Getting error on crawl

rogerlee6411 commented 5 years ago

same issue as AsthaSrivastava8 post. any solution now ?

appcypher commented 5 years ago

Installed scrapy via pipenv and it installed successfully but whenever I try the scrapy crawl command I get a similar error as the one above.

Python = 3.7.0 Pipenv = 2018.7.1 Scrapy = 1.5.1

Is there a temporary workaround?

ghost commented 5 years ago

@appcypher As far as I understood the developers: Install from the repository directly, because it seems they implemented a workaround which was not released, yet.

See above: https://github.com/scrapy/scrapy/issues/3143#issuecomment-422990661

wmorgue commented 5 years ago

@appcypher via pipenv:

pipenv install scrapy==1.5.1
pipenv shell
pip install git+https://github.com/scrapy/scrapy@master --no-dependencies --upgrade
xanderwang commented 5 years ago
pip install git+https://github.com/scrapy/scrapy@master --no-dependencies --upgrade

worked for me.

kennblvnp commented 5 years ago

just use python 2.7, problem solved

ruchi3086 commented 4 years ago

Hi Lopuhin, pip install git+https://github.com/lopuhin/twisted.git@9384-remove-async-param

it gives me path error, what i do?

lopuhin commented 4 years ago

hi @ruchi3086 since this was merged and released, now you can do pip install scrapy or pip3 install scrapy. If this still gives you an error, please paste it here.

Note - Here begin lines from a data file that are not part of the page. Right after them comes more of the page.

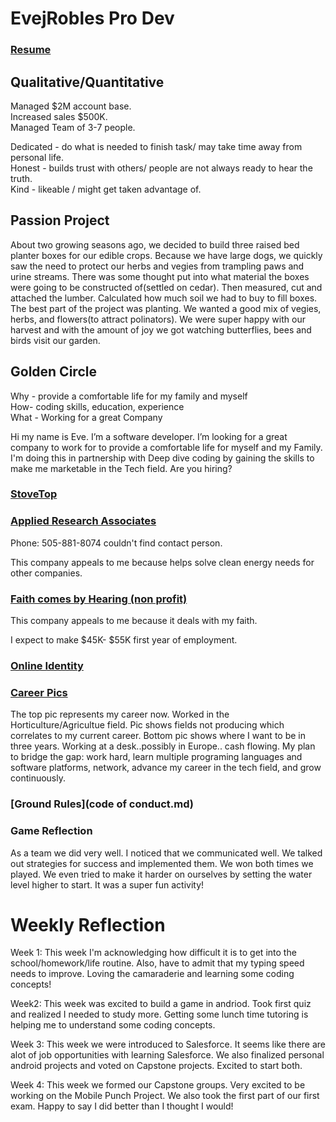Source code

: # EvejRobles Pro Dev

### [Resume](EveRobles3Resume2018.pdf)
## Qualitative/Quantitative
Managed  $2M account base.  
Increased sales $500K.                                                                                                          
Managed Team of 3-7 people. 


Dedicated - do what is needed to finish task/ may take time away from personal life.  
Honest - builds trust with others/ people are not always ready to hear the truth.  
Kind - likeable / might get taken advantage of.
 
## Passion Project

About two growing seasons ago, we decided to build three raised bed planter boxes for our edible crops. Because we have large dogs,  we quickly saw the need to protect our herbs and vegies from trampling paws and urine streams. There was some thought put into what material the boxes were going to be constructed of(settled on cedar). Then measured, cut and attached the lumber. Calculated how much soil we had to buy to fill boxes. The best part of the project was planting. We wanted a good mix of vegies, herbs, and flowers(to attract polinators). We were super happy with our harvest and with the amount of joy we got watching butterflies, bees and birds visit our garden.     







## Golden Circle



Why - provide a comfortable life for my family and myself                                                                        
How- coding skills, education, experience                                                                                       
What - Working for a  great Company 
 
Hi my name is Eve. I’m a software developer.  I’m looking for a great company to work for to provide a comfortable life for myself and my Family.  I'm doing this in partnership with Deep dive coding by gaining the skills to make me marketable in the Tech field.  Are you hiring? 
     
### [StoveTop](StoveTop.pdf)


### [Applied Research Associates](https://www.ara.com) 
Phone: 505-881-8074 couldn't find contact person.

This company appeals to me because helps solve clean energy needs for other companies.


### [Faith comes by Hearing (non profit)](https://www.faithcomesbyhearing.com/about/careers) 

This company appeals to me because it deals with my faith. 

I expect to make $45K- $55K first year of employment. 

### [Online Identity](Identity.pdf)

### [Career Pics](careers.jpg) 

The top pic represents my career now. Worked in the Horticulture/Agricultue field. Pic shows fields not producing which correlates to my current career. Bottom pic shows where I want to be in three years. Working at a desk..possibly in Europe..  cash flowing.  My plan to bridge the gap: work hard, learn multiple programing languages and software platforms, network,   advance my career in the tech field, and grow continuously. 

### [Ground Rules](code of conduct.md)


### Game Reflection

As a team we did very well. I noticed that we communicated well. We talked out strategies for success and implemented them. We won both times we played. We even tried to make it harder on ourselves by setting the water level higher to start. It was a super fun activity!

  
  # Weekly Reflection 
  Week 1: This week I'm acknowledging how difficult it is to get into the school/homework/life routine.  Also, have to admit that my typing speed needs to improve. Loving the camaraderie and learning some coding concepts!
  
  Week2: This week was excited to build a game in andriod. Took first quiz and realized I needed to study more. Getting some lunch time tutoring is helping me to understand some coding concepts.
  
  Week 3: This week we were introduced to Salesforce. It seems like there are alot of job opportunities with learning Salesforce. We also finalized personal android projects and voted on Capstone projects. Excited to start both. 
  
  Week 4: This week we formed our Capstone groups. Very excited to be working on the Mobile Punch Project. We also took the first part of our first exam. Happy to say I did better than I thought I would!  
  
     
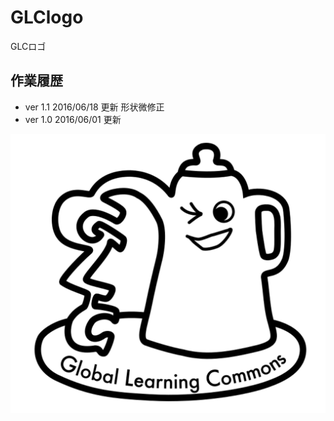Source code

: # GLClogo
GLCロゴ

## 作業履歴
- ver 1.1 2016/06/18 更新 形状微修正
- ver 1.0 2016/06/01 更新

![GLCロゴ](https://github.com/glcconcierge/GLClogo/blob/master/screenshot_2016-06-19.png?raw=true)
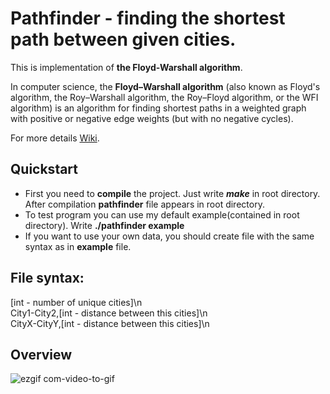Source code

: <h1>Pathfinder - finding the shortest path between given cities.</h1>
<p>This is implementation of <b>the Floyd-Warshall algorithm</b>.</p>
<p>In computer science, the <b>Floyd–Warshall algorithm</b> (also known as Floyd's algorithm, the Roy–Warshall algorithm, the Roy–Floyd algorithm, or the WFI algorithm) is an algorithm for finding shortest paths in a weighted graph with positive or negative edge weights (but with no negative cycles).</p>
<p>For more details <a href="https://en.wikipedia.org/wiki/Floyd%E2%80%93Warshall_algorithm">Wiki</a>.</p>
<h2>Quickstart</h2>
<p>
  <ul>
    <li>First you need to <b>compile</b> the project. Just write <em><b>make</b></em> in root directory. After compilation <b>pathfinder</b> file appears in root directory.</li>
    <li>To test program you can use my default example(contained in root directory). Write <b>./pathfinder example</b></li>
    <li>If you want to use your own data, you should create file with the same syntax as in <b>example</b> file.</li>
</ul>
</p>
<h2> File syntax:</h2>
  [int - number of unique cities]\n<br>
  City1-City2,[int - distance between this cities]\n<br>
  CityX-CityY,[int - distance between this cities]\n<br>
  
<h2>Overview</h2>

![ezgif com-video-to-gif](https://user-images.githubusercontent.com/11888485/92994777-d7a86380-f505-11ea-9629-431559ff1a7e.gif)
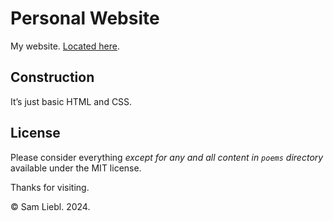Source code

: # Personal Website

My website. [Located here](https://samliebl.com/).

## Construction

It&rsquo;s just basic HTML and CSS.

## License

Please consider everything *except for any and all content in `poems` directory* available under the MIT license.

Thanks for visiting.

&copy; Sam Liebl. 2024.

ruchi3086 commented 4 years ago

Hi There,

Great to have the immediate reply, which I was actually looking for.... The primary problem is:

[image: image.png]

How may I solve this please??

Thanks Ruchi

On Wed, Sep 25, 2019 at 9:32 AM Konstantin Lopuhin notifications@github.com wrote:

hi @ruchi3086 https://github.com/ruchi3086 since this was merged and released, now you can do pip install scrapy or pip3 install scrapy. If this still gives you an error, please paste it here.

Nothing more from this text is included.